The scene in the video, which went viral on social media recently, raised the ire of certain quarters who deemed the act as insensitive to religion.
The Tanjung Piandang Mosque Committee then lodged a police report over the video, and the
fisherman was arrested and detained for investigation under Section 298A of the Penal Code for causing disharmony, disunity, feelings of enmity, hatred or ill will, or prejudicing the maintenance of harmony or unity, on grounds of religion.
I didn’t pay much attention to the issue until I found out from a local Chinese daily that the fisherman is Chinese. The news was quite a shock for me.
He told the reporter that he had donned the attire that day because it was Hari Raya Aidilfitri. He explained that it was his daily routine to offer prayers at the Datuk Kong altar and that he did not realise he was being videoed that day.
Subsequently, I read that the fisherman has been released from police detention and has apologised to the Mosque Committee and also made a public apology. It was also indicated that local politicians would arrange for him to make a “formal public apology”.
I take it that being a non-Muslim, it was not illegal for him to offer prayers to a deity by the roadside. Looking at the footage, it does not look like the fisherman purposely dressed up in Malay attire and then videoed himself to create feelings of enmity or hatred among the Muslim community.

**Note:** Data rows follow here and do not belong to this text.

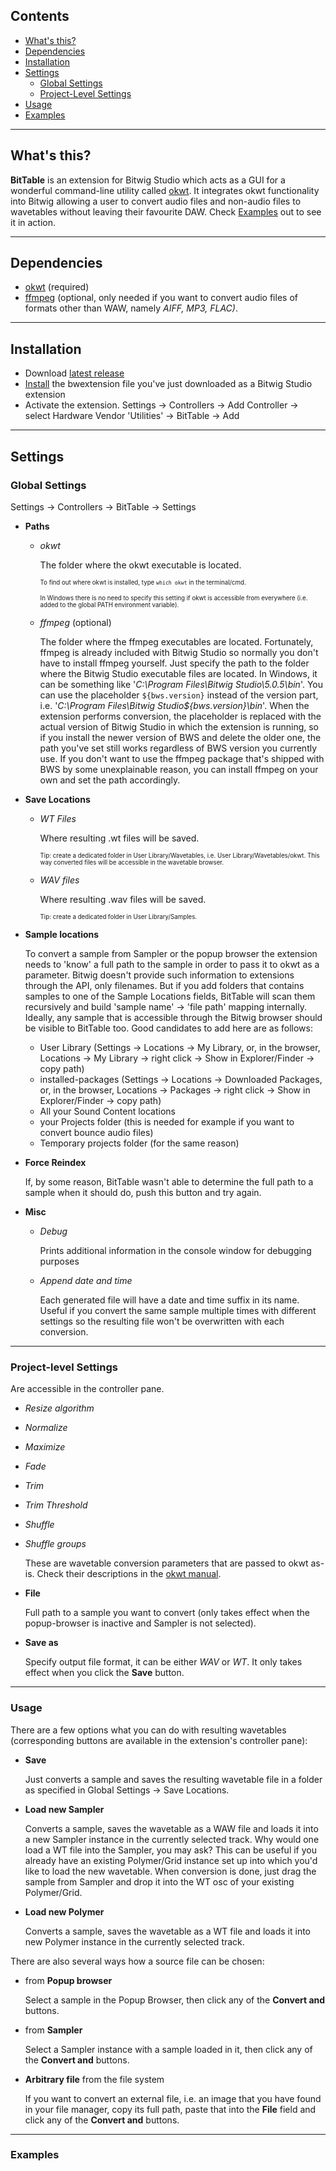 ## Contents
- [What's this?](#whats-this)
- [Dependencies](#dependencies)
- [Installation](#installation)
- [Settings](#settings)
  - [Global Settings](#global-settings)
  - [Project-Level Settings](#project-level-settings)
- [Usage](#usage)
- [Examples](#examples)

***
## What's this?
**BitTable** is an extension for Bitwig Studio which acts as a GUI for a wonderful command-line utility called [okwt](https://github.com/drzhnn/okwt). It integrates okwt functionality into Bitwig allowing a user to convert audio files and non-audio files to wavetables without leaving their favourite DAW. Check [Examples](#examples) out to see it in action.

***
## Dependencies
- [okwt](https://github.com/drzhnn/okwt) (required)
- [ffmpeg](https://github.com/FFmpeg/FFmpeg) (optional, only needed if you want to convert audio files of formats other than WAW, namely _AIFF, MP3, FLAC)_.

***
## Installation
- Download [latest release](https://github.com/vokinpirks/BitTable/releases/latest)
- [Install](https://www.bitwig.com/support/technical_support/how-do-i-add-a-controller-extension-or-script-17/) the bwextension file you've just downloaded as a Bitwig Studio extension
- Activate the extension. Settings -> Controllers -> Add Controller -> select Hardware Vendor 'Utilities' -> BitTable -> Add 

***
## Settings
### Global Settings
Settings -> Controllers -> BitTable -> Settings 

- **Paths**
  - _okwt_
    
    The folder where the okwt executable is located. 

    <sub><sup>To find out where okwt is installed, type `which okwt` in the terminal/cmd.<sub><sup>
  
    <sub><sup>In Windows there is no need to specify this setting if okwt is accessible from everywhere (i.e. added to the global PATH environment variable). </sup></sub>

  - _ffmpeg_ (optional) 
    
    The folder where the ffmpeg executables are located. Fortunately, ffmpeg is already included with Bitwig Studio so normally you don't have to install ffmpeg yourself. Just specify the path to the folder where the Bitwig Studio executable files are located. In Windows, it can be something like '_C:\Program Files\Bitwig Studio\5.0.5\bin_'. You can use the placeholder `${bws.version}` instead of the version part, i.e. '_C:\Program Files\Bitwig Studio\${bws.version}\bin_'. When the extension performs conversion, the placeholder is replaced with the actual version of Bitwig Studio in which the extension is running, so if you install the newer version of BWS and delete the older one, the path you've set still works regardless of BWS version you currently use. If you don't want to use the ffmpeg package that's shipped with BWS by some unexplainable reason, you can install ffmpeg on your own and set the path accordingly.
  
- **Save Locations**
    - _WT Files_

      Where resulting .wt files will be saved. 

      <sub><sup>Tip: create a dedicated folder in User Library/Wavetables, i.e. User Library/Wavetables/okwt. This way converted files will be accessible in the wavetable browser.</sub></sup> 
    
    - _WAV files_
  
      Where resulting .wav files will be saved.
  
      <sub><sup>Tip: create a dedicated folder in User Library/Samples.<sub><sup>
  
- **Sample locations**

    To convert a sample from Sampler or the popup browser the extension needs to 'know' a full path to the sample in order to pass it to okwt as a parameter. Bitwig doesn't provide such information to extensions through the API, only filenames. But if you add folders that contains samples to one of the Sample Locations fields, BitTable will scan them recursively and build 'sample name' -> 'file path' mapping internally. Ideally, any sample that is accessible through the Bitwig browser should be visible to BitTable too. Good candidates to add here are as follows:
  - User Library (Settings -> Locations -> My Library, or, in the browser, Locations -> My Library -> right click -> Show in Explorer/Finder -> copy path)
  - installed-packages (Settings -> Locations -> Downloaded Packages, or, in the browser, Locations -> Packages -> right click -> Show in Explorer/Finder -> copy path)
  - All your Sound Content locations
  - your Projects folder (this is needed for example if you want to convert bounce audio files)
  - Temporary projects folder (for the same reason)
  
- **Force Reindex**

  If, by some reason, BitTable wasn't able to determine the full path to a sample when it should do, push this button and try again.

- **Misc**
  - _Debug_
    
    Prints additional information in the console window for debugging purposes
  
  - _Append date and time_
    
    Each generated file will have a date and time suffix in its name. Useful if you convert the same sample multiple times with different settings so the resulting file won't be overwritten with each conversion.

***
### Project-level Settings
Are accessible in the controller pane.

- _Resize algorithm_
- _Normalize_ 
- _Maximize_ 
- _Fade_ 
- _Trim_ 
- _Trim Threshold_
- _Shuffle_
- _Shuffle groups_

  These are wavetable conversion parameters that are passed to okwt as-is. Check their descriptions in the [okwt manual](https://github.com/drzhnn/okwt#usage). 

 - **File**

    Full path to a sample you want to convert (only takes effect when the popup-browser is inactive and Sampler is not selected). 

 - **Save as** 

    Specify output file format, it can be either *WAV* or *WT*. It only takes effect when you click the **Save** button.

***
### Usage
There are a few options what you can do with resulting wavetables (corresponding buttons are available in the extension's controller pane):

- **Save**

  Just converts a sample and saves the resulting wavetable file in a folder as specified in Global Settings -> Save Locations.

- **Load new Sampler**

  Converts a sample, saves the wavetable as a WAW file and loads it into a new Sampler instance in the currently selected track. Why would one load a WT file into the Sampler, you may ask? This can be useful if you already have an existing Polymer/Grid instance set up into which you'd like to load the new wavetable. When conversion is done, just drag the sample from Sampler and drop it into the WT osc of your existing Polymer/Grid.

- **Load new Polymer**

  Converts a sample, saves the wavetable as a WT file and loads it into new Polymer instance in the currently selected track.

There are also several ways how a source file can be chosen:
- from **Popup browser**
  
  Select a sample in the Popup Browser, then click any of the **Convert and**  buttons.

- from **Sampler**
  
  Select a Sampler instance with a sample loaded in it, then click any of the **Convert and** buttons.

- **Arbitrary file** from the file system

  If you want to convert an external file, i.e. an image that you have found in your file manager, copy its full path, paste that into the **File** field and click any of the **Convert and** buttons.

***
### Examples


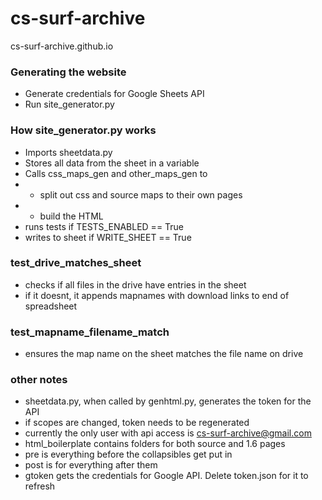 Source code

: # cs-surf-archive
cs-surf-archive.github.io

### Generating the website
- Generate credentials for Google Sheets API
- Run site_generator.py

### How site_generator.py works
- Imports sheetdata.py
- Stores all data from the sheet in a variable
- Calls css_maps_gen and other_maps_gen to 
- - split out css and source maps to their own pages
- - build the HTML
- runs tests if TESTS_ENABLED == True
- writes to sheet if WRITE_SHEET == True

### test_drive_matches_sheet
- checks if all files in the drive have entries in the sheet
- if it doesnt, it appends mapnames with download links to end of spreadsheet
  
### test_mapname_filename_match
- ensures the map name on the sheet matches the file name on drive
  
### other notes
- sheetdata.py, when called by genhtml.py, generates the token for the API
- if scopes are changed, token needs to be regenerated
- currently the only user with api access is cs-surf-archive@gmail.com
- html_boilerplate contains folders for both source and 1.6 pages
- pre is everything before the collapsibles get put in
- post is for everything after them
- gtoken gets the credentials for Google API.  Delete token.json for it to refresh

So how did the scene of a Chinese offering prayers to Datuk Kong while dressed in Malay attire become so offensive? It certainly does not make any sense to reasonable people.
It is even more shocking that the police detained the fisherman and investigated the case under Section 298A of the Penal Code.
Why are some people so sensitive they can’t even accept someone dressed in typical Malay attire, or for that matter the costume of other races, offering prayers to a deity?
The more our politicians and police react to this kind of over sensitivity, the more it would strengthen the superiority complex of religious fanatics and fuel “disharmony, disunity, feelings of enmity, hatred or ill will, or prejudicing the maintenance of harmony or unity, on grounds of religion”.
I urge our authorities to actively play down this kind of “blown up sensitivity” in future. They should play the role of middle person to explain to the affected community that there is nothing offensive when one has no intention to insult their religion at all.
If politicians, authorities and the police continue to dance to the fanatics’ tune, the latter will only become more extreme, and this would create more disharmony among Malaysians.